There are two required arguments and one optional argument:

A reference to an array of files to read from (required). These files can be either plaintext, or compressed. Any file with a .gz or .z suffix will be assumed to be compressed and will be opened using IO::Zlib.

A code reference (required). When called, the coderef should return the merge key for a line, which is given as the only argument to that subroutine.

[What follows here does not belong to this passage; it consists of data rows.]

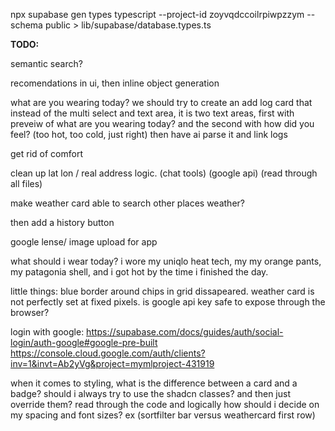 npx supabase gen types typescript --project-id zoyvqdccoilrpiwpzzym --schema public > lib/supabase/database.types.ts


**TODO:**

semantic search?

recomendations in ui, then inline object generation

what are you wearing today?
we should try to create an add log card that instead of the multi select and text area, it is two text areas, first with preveiw of what are you wearing today? and the second with how did you feel? (too hot, too cold, just right) then have ai parse it and link logs


get rid of comfort

clean up lat lon / real address logic. (chat tools) (google api) (read through all files)

make weather card able to search other places weather?

then add a history button

google lense/ image upload for app

what should i wear today?
i wore my uniqlo heat tech, my my orange pants, my patagonia shell, and i got hot by the time i finished the day.

little things: blue border around chips in grid dissapeared. weather card is not perfectly set at fixed pixels. is google api key safe to expose through the browser?


login with google:
https://supabase.com/docs/guides/auth/social-login/auth-google#google-pre-built
https://console.cloud.google.com/auth/clients?inv=1&invt=Ab2yVg&project=mymlproject-431919

when it comes to styling, what is the difference between a card and a badge? should i always try to use the shadcn classes? and then just override them?
read through the code
and logically how should i decide on my spacing and font sizes? ex (sortfilter bar versus weathercard first row)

A hash reference (optional). Supply additional options to modify the behaviour of File::MergeSort. Currently the only option is skip_empty_lines, which if true will cause File::MergeSort to silently skip over empty lines (those matching m/^$/). By default empty/blank lines will be processed no differently than any other. See EXAMPLES.

next_line();

Returns the next line from the merged input files. Returns false once all files have been exhausted.

dump( [ FILENAME ] );

Reads and merges from the input files to FILENAME, or STDOUT if FILENAME is not given, until all files have been exhausted.

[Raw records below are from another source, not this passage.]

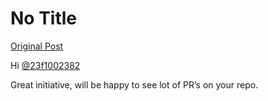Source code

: # No Title

[Original Post](https://discourse.onlinedegree.iitm.ac.in/t/169045/3)

<p>Hi <a class="mention" href="/u/23f1002382">@23f1002382</a></p>
<p>Great initiative, will be happy to see lot of PR’s on your repo.</p>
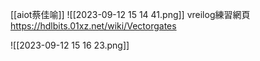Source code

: [[aiot蔡佳喻]]
![[2023-09-12 15 14 41.png]]
vreilog練習網頁
https://hdlbits.01xz.net/wiki/Vectorgates

![[2023-09-12 15 16 23.png]]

Returns the number of lines output.

EXAMPLES

# This program looks at files found in /logfiles, returns the
# records of the files sorted by the date in mm/dd/yyyy format.
# Empty lines in the input files will be skipped.

use File::MergeSort;

my $files = [ qw( logfiles/log_server_1.log
                  logfiles/log_server_2.log
                  logfiles/log_server_3.log
              ) ];

my $opts = { skip_empty_lines => 1 }; 

my $sort = File::MergeSort->new( $files, \&index_sub, $opts );

while ( my $line = $sort->next_line() ) {
   # some operations on $line
}

sub index_sub {
  # Use this to extract a date of the form mm-dd-yyyy.
  my $line = shift;

  # Be cautious that only the date will be extracted.
  $line =~ /(\d{2})-(\d{2})-(\d{4})/;

  return "$3$1$2";  # Index is an integer, yyyymmdd
                    # Lower number will be read first.
}


# This slightly more compact example performs a simple merge of
# several input files with fixed width merge keys into a single
# output file.

use File::MergeSort;

my $files   = [ qw( input_1 input_2 input_3 ) ];
my $extract = sub { substr($_[0], 15, 10 ) };  # To substr merge key out of line

my $sort = File::MergeSort->new( $files, $extract );

$sort->dump( "output_file" );

EXPORTS

Nothing: OO interface. See SUBROUTINES/METHODS.

AUTHOR

Original Author

Christopher Brown <ctbrown@cpan.org>.

Maintainer

Barrie Bremner http://barriebremner.com/.

Contributors

Laura Cooney.

LICENSE AND COPYRIGHT

Copyright (c) 2001-2003 Christopher Brown
              2003-2010 Barrie Bremner

This library is free software; you can redistribute it and/or modify it under the same terms as Perl itself.

SEE ALSO

perl, IO::File, IO::Zlib, Compress::Zlib.

File::Sort or Sort::Merge as possible alternatives.